Singles, by their very nature, had to be more immediate to make an impact, so most of the tracks sampled here are more upbeat, direct and gloom-free compared to much of Unknown Pleasures and Closer. Even more striking are the earliest songs, recorded with punk fervor while the band was still learning their instruments and Ian Curtis had yet to develop the lower-register croon that would become his signature. Listen to “Warsaw” and “Leaders Of Men” and try to convince yourself it’s the same guy on “Transmission” and the later 12-inch version of “She’s Lost Control”. However, the key selling point for the album is “Love Will Tear Us Apart”, the iconic single released just weeks after Ian hung himself. With near-jangling guitars, a bass line matching the synth note for note, the high-hat work coming this close to collapsing and Ian’s vocal blending gloom with pop, it was and remains a hell of a way to say goodbye.

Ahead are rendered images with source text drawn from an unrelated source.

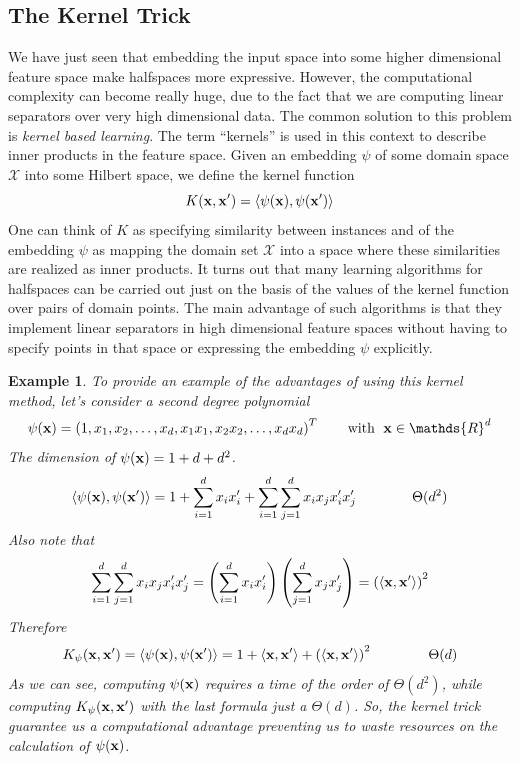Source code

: \documentclass[12pt]{report}
\theoremstyle{plain}
\newtheorem{example}{Example}[chapter]
\newcommand\mcl[1]{\mathcal{#1}}
\newcommand\sprod[2]{\langle \vb{#1},\vb{#2}\rangle}
\begin{document}
\begin{flushleft}
\section{The Kernel Trick}
We have just seen that embedding the input space into some higher dimensional feature space make halfspaces more expressive. However, the computational complexity can become really huge, due to the fact that we are computing linear separators over very high dimensional data. The common solution to this problem is \textit{kernel based learning}. The term “kernels” is used in this context to describe inner products in the feature space. Given an embedding $\psi$ of some domain space $\mcl{X}$ into some Hilbert space, we define the kernel function 
\[ K(\vb{x},\vb{x}')=\sprod{\psi(x)}{\psi(x')} \]
One can think of $K$ as specifying similarity between instances and of the embedding $\psi$ as mapping the domain set $\mcl{X}$ into a space where these similarities are realized as inner products. It turns out that many learning algorithms for halfspaces can be carried out just on the basis of the values of the kernel function over pairs of domain points. The main advantage of such algorithms is that they implement linear separators in high dimensional feature spaces without having to specify points in that space or expressing the embedding $\psi$ explicitly.\\
\begin{example}
	To provide an example of the advantages of using this kernel method, let's consider a second degree polynomial
	\[ \psi(\vb{x})=\left(1,x_1,x_2,\dots,x_d,x_1x_1,x_2x_2,\dots,x_dx_d\right)^T \qquad \text{with }\; \vb{x}\in\mathds{R}^d \]
	The dimension of $\psi(\vb{x})=1+d+d^2$.
	\[ \sprod{\psi(\vb{x})}{\psi(\vb{x}')} = 1+\sum_{i=1}^dx_ix_i'+\sum_{i=1}^d\sum_{j=1}^dx_ix_jx_i'x_j' \qquad\qquad\Theta(d^2) \]
	Also note that
	\[ \sum_{i=1}^d\sum_{j=1}^dx_ix_jx_i'x_j'= \left(\sum_{i=1}^dx_ix_i'\right)\left(\sum_{j=1}^dx_jx_j'\right)=\left(\sprod{x}{x'}\right)^2 \]
	Therefore
	\[  K_\psi(\vb{x},\vb{x}') = \sprod{\psi(\vb{x})}{\psi(\vb{x}')} = 1+\sprod{x}{x'}+\left(\sprod{x}{x'}\right)^2\qquad\qquad\Theta(d) \]
	As we can see, computing $\psi(\vb{x})$ requires a time of the order of $\Theta(d^2)$, while computing $K_\psi(\vb{x},\vb{x}')$ with the last formula just a $\Theta(d)$. So, the kernel trick guarantee us a computational advantage preventing us to waste resources on the calculation of $\psi(\vb{x})$.
\end{example}


\end{flushleft}
\end{document}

Substance certainly fills in the Joy Division story, but it doesn’t close the book. Shortly after a New Order best-of came out in the ‘90s, so did one for the original band. Permanent offered a mostly chronological mix of single and album tracks, bookended by two different mixes of “Love Will Tear Us Apart”. For an even wider picture, the Heart And Soul box set presented “their entire studio output” on the first two discs, a third disc of further studio tracks, outtakes and BBC sessions, and a fourth disc sampling four live shows. (This pricey import was reissued, four years after its initial appearance, by Rhino.) Other compilations followed, one cramming songs from both bands onto one disc, others offering alternate mixes and more BBC material, but the choices remain the same as ever: 1) the two albums and the two compilations, 2) Permanent for the most succinct overview, or 3) the box set for virtually everything.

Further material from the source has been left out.